International guests of Celsius included David Simon of The Wire fame, Jon Courtenay Grimwood, Paul McAuley, Joe Abercrombie, Nina Allan along with Christopher Priest, whose Prestige showed in Spanish on a giant inflatable screen in the main square, watched late at night by hundreds of townsfolk from pensioners to kiddies, as a warm-up for Jason and the Argonauts, David Moody looking remarkably chipper for a zombie resurrected from being a bank manager, Canadian Flash Forward Robert J. Sawyer and his Canadian chum the true Indiana Jones of archeology Steve Erikson who live at the opposite ends of Canada, so that it’s almost as easy to meet in Spain, Steve Redwood who exiled himself from Britain to Madrid decades ago, via Turkey and Saudi Arabia, so that he isn’t as well known in the UK as his writing deserves, and Lauren Beukes, whose publishers took the peculiar decision to postpone her first publication in Spain until two months after the festival hosting her. I ought to add adjectives such as ‘splendid’, ‘excellent’, ‘genial’, and so forth after all these names, especially as ‘genial’ signifies ‘brilliant’ in Spanish, not just ‘amiable’ as in English.

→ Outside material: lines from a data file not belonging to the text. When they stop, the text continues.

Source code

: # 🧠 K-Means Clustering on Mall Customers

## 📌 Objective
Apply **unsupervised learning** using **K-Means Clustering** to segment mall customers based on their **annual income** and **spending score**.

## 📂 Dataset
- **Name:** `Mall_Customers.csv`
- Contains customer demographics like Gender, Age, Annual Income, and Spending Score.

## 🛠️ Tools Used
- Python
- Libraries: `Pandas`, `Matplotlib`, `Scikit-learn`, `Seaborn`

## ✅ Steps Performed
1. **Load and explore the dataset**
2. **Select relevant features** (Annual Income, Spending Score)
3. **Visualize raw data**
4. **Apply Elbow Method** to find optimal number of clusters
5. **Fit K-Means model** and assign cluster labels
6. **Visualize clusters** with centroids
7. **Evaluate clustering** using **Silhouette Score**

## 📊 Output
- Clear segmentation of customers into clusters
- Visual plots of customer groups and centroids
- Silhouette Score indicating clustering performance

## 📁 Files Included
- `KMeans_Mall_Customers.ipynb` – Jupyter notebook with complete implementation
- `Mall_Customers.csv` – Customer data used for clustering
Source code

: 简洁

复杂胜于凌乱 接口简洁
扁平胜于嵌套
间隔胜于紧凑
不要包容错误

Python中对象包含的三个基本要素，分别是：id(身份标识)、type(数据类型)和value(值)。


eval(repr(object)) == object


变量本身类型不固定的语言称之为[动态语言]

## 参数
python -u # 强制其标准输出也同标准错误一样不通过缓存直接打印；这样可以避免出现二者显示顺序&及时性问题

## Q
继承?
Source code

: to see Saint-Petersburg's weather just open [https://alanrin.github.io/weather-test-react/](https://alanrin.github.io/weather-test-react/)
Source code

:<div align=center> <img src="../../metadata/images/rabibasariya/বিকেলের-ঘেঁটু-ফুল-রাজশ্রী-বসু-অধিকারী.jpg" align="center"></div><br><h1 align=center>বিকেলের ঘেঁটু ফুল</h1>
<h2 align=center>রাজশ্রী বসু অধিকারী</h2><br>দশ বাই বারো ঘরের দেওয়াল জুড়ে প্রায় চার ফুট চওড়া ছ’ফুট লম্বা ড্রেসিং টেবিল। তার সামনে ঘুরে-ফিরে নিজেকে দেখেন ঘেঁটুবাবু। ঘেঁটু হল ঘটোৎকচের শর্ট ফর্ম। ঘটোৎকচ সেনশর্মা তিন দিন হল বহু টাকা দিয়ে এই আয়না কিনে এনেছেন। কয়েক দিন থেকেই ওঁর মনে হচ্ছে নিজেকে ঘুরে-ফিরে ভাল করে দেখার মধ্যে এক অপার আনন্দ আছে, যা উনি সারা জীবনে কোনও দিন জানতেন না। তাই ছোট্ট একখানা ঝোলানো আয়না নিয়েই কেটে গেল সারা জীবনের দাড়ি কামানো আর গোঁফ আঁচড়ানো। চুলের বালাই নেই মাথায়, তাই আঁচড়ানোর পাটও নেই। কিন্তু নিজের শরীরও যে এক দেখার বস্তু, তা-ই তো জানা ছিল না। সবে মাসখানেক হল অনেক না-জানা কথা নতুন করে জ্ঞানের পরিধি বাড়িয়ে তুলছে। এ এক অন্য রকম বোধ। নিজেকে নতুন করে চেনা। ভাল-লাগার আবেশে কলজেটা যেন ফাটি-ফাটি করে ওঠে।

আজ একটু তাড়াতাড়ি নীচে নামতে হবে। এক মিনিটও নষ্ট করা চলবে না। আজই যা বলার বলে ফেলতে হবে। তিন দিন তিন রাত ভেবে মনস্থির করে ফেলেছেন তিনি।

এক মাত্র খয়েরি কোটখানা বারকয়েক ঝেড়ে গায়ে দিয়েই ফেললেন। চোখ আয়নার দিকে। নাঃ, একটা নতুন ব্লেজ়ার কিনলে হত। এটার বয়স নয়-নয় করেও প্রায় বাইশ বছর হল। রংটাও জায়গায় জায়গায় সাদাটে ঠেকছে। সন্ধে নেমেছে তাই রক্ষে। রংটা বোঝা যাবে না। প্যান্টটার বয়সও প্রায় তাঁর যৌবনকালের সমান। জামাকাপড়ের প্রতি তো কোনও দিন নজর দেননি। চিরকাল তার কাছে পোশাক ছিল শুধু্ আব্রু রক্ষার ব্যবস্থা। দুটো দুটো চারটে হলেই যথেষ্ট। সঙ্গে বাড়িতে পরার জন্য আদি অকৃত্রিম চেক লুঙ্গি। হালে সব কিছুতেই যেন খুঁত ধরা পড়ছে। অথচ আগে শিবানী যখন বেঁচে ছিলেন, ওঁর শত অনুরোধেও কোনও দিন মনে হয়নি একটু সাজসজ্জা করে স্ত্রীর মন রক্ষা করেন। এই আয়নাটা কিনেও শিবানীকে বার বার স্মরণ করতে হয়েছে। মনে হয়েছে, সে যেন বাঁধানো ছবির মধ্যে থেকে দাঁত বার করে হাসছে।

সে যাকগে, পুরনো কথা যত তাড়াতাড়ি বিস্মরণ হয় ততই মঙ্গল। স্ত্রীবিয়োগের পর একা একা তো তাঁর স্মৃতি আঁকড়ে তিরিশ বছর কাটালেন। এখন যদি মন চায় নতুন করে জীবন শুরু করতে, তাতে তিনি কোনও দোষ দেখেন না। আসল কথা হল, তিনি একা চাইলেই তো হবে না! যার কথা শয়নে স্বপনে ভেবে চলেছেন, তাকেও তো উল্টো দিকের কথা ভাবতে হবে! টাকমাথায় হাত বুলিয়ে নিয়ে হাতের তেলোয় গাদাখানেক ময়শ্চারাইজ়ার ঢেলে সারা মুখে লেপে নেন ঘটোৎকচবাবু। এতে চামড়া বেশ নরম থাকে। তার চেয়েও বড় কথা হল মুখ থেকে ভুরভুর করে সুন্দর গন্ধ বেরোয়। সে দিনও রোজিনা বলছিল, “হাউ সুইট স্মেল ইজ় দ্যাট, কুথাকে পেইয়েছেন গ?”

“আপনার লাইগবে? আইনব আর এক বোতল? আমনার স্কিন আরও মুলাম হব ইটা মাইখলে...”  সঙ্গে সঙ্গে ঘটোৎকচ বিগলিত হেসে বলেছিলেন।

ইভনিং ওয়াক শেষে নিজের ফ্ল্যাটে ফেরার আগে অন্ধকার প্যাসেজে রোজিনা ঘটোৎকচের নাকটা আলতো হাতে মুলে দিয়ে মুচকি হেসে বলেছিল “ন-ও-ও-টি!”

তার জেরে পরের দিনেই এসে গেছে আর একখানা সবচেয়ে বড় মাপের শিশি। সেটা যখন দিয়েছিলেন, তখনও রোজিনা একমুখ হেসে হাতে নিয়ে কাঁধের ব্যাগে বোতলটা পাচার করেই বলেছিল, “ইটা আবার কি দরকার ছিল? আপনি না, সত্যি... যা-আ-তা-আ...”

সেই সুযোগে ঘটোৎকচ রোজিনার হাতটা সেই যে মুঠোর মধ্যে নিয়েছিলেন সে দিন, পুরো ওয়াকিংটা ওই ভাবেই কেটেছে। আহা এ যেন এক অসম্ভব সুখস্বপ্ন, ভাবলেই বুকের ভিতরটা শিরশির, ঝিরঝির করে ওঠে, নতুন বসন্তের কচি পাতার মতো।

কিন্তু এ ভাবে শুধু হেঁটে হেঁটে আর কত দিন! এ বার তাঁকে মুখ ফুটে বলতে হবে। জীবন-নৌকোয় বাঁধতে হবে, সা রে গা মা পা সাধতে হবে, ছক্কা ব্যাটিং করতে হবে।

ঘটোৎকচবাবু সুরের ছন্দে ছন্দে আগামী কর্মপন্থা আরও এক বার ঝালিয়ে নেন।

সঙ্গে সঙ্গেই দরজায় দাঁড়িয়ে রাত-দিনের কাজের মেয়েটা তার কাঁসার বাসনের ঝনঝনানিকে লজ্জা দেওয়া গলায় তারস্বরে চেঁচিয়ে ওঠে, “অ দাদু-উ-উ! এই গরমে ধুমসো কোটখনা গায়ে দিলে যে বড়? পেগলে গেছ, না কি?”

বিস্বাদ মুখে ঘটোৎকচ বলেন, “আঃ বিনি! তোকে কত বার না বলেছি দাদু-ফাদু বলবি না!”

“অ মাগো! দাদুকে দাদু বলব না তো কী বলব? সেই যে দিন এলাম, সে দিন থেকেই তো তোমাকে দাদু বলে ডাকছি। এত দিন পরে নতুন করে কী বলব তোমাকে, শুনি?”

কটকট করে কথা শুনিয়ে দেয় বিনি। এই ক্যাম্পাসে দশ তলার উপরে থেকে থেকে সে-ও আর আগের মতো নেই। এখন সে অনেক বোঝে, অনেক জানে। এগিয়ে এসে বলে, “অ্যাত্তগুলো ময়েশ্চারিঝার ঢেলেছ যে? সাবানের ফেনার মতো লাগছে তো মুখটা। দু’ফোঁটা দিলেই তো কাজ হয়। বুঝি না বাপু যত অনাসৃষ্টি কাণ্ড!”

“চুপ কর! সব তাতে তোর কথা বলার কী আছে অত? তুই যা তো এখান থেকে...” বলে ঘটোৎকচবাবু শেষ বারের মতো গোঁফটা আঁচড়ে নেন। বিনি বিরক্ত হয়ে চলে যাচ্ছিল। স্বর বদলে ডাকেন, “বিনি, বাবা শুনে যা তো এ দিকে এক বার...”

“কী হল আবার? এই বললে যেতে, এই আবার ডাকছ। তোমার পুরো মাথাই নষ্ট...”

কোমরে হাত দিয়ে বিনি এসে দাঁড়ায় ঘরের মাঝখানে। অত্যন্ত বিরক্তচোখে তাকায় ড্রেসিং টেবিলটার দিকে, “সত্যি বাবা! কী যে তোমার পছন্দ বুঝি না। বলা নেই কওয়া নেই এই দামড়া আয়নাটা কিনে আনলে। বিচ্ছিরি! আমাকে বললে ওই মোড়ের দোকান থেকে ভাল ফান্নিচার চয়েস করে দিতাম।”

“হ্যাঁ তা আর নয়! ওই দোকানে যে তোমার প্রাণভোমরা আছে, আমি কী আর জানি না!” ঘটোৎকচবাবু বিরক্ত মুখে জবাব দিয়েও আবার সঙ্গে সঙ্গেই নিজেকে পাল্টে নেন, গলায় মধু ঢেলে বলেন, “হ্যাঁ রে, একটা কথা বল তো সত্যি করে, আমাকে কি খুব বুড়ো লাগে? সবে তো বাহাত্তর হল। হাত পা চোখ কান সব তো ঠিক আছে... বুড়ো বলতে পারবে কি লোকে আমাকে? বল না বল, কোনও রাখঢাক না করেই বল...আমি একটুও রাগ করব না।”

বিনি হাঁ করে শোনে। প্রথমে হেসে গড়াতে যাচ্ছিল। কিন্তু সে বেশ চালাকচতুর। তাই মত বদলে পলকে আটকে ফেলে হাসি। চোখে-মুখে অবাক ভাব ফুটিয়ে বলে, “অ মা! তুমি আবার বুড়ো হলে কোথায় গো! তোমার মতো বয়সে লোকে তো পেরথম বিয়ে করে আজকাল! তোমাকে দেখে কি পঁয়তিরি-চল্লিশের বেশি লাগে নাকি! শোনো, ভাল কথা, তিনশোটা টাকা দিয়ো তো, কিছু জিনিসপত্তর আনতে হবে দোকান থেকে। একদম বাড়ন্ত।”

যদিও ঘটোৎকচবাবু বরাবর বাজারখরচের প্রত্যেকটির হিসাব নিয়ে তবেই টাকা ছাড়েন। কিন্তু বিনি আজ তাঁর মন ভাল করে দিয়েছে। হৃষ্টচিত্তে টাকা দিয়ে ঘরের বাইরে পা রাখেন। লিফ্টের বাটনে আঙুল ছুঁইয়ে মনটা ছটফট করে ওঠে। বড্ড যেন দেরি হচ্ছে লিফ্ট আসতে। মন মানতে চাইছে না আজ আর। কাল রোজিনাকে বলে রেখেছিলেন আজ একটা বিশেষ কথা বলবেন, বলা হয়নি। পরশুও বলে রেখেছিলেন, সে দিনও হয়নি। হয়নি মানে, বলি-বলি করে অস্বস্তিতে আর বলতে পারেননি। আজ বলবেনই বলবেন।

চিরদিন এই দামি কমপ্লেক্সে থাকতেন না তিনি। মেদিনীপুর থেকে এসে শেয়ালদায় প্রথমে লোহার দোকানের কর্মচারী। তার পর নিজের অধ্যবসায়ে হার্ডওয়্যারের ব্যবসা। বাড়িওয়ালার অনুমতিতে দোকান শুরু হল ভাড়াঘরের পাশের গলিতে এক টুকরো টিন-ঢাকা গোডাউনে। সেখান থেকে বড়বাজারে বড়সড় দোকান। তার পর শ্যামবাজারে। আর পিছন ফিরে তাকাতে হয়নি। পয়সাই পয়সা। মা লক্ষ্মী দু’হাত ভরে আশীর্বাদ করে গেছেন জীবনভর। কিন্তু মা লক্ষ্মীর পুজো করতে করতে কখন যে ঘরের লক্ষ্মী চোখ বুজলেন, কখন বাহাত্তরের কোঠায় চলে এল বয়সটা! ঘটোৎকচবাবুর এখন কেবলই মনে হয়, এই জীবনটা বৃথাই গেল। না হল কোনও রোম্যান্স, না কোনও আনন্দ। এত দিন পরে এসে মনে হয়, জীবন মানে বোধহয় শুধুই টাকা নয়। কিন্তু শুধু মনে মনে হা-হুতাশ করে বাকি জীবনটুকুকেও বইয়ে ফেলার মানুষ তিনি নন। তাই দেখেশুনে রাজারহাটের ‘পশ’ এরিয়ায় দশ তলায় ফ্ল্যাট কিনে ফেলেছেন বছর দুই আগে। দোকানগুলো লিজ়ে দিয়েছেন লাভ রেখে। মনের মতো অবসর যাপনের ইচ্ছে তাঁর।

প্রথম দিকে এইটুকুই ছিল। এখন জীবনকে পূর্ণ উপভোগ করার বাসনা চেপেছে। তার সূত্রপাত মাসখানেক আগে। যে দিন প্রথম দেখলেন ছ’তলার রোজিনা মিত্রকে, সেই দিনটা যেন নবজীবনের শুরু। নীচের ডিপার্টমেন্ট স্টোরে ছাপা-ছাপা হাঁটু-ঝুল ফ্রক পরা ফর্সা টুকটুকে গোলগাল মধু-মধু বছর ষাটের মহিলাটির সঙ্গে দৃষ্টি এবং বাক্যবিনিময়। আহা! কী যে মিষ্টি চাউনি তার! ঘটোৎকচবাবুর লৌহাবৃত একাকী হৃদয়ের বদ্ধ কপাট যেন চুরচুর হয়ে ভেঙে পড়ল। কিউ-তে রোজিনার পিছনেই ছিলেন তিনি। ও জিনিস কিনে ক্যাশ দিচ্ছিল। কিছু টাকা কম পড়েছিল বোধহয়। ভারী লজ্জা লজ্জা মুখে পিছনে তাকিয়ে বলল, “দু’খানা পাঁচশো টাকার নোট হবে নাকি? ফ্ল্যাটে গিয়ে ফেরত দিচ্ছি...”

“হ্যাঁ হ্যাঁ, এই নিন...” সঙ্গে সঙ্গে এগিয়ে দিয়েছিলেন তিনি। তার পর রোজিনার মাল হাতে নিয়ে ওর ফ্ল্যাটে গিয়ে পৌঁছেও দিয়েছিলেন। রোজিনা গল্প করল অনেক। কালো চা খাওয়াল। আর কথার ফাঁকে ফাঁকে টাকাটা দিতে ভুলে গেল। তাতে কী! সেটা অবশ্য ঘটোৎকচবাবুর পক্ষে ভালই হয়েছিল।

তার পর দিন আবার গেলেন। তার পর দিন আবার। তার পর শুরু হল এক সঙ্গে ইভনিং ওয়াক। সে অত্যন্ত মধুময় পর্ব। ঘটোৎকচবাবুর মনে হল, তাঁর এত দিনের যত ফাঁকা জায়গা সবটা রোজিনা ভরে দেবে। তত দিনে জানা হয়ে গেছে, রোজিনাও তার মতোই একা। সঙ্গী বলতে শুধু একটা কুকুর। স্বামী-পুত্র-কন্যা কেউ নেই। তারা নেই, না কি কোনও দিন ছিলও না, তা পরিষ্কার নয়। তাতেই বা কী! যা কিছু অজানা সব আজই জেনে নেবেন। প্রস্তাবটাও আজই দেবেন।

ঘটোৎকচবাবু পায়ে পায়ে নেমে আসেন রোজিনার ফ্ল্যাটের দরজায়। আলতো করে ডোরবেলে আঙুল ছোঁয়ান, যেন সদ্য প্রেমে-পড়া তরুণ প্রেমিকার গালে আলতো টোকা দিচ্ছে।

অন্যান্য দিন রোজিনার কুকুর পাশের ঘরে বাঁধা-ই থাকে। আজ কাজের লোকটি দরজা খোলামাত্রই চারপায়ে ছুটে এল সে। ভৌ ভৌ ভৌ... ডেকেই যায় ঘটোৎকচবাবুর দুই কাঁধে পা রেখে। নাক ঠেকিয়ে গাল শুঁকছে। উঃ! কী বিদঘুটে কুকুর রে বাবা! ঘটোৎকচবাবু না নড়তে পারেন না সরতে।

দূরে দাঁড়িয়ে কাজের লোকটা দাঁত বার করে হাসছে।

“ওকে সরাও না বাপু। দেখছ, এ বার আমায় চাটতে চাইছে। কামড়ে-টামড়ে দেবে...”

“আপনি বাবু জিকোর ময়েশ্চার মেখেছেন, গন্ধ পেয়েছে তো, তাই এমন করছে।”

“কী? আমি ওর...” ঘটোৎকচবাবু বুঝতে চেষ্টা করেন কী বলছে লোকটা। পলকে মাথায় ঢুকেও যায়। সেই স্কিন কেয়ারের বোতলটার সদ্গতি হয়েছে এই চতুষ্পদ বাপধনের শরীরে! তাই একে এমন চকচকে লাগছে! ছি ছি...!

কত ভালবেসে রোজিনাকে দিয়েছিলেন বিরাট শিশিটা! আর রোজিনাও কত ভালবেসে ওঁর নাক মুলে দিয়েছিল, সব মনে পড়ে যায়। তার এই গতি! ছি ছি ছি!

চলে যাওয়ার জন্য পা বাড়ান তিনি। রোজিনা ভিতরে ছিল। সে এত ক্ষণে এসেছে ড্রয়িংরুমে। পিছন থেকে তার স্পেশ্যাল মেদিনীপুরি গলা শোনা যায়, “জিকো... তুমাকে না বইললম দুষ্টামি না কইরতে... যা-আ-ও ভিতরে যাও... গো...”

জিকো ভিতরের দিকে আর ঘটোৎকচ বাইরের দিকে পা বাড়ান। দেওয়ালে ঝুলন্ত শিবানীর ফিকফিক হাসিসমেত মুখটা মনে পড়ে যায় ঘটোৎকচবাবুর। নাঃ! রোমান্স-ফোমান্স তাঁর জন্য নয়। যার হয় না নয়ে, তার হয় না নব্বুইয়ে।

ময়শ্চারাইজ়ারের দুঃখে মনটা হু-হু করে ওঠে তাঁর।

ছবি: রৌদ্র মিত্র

These worthies were interviewed in the big auditorium of the non-Niemeyer cultural centre beside a leafy park, translated by genial genius Diego García Cruz. Normally, simultaneous translators work half an hour on, half an hour off, but Diego (extremely fluent simultaneously in English, French, Italian, German, Catalan, Gallego, Portuguese, and of course Spanish) burned up the Red Bull; he was still standing and talking afterwards. Crowd-drawers likewise were a host of Hispanic authors, amongst whom I merely single out José Carlos Somoza because three of his beautifully written and cunningly conceived novels are actually available in English, The Athenian Murders, The Art of Murder, and Zig-Zag, the latter two being SF of the highest calibre.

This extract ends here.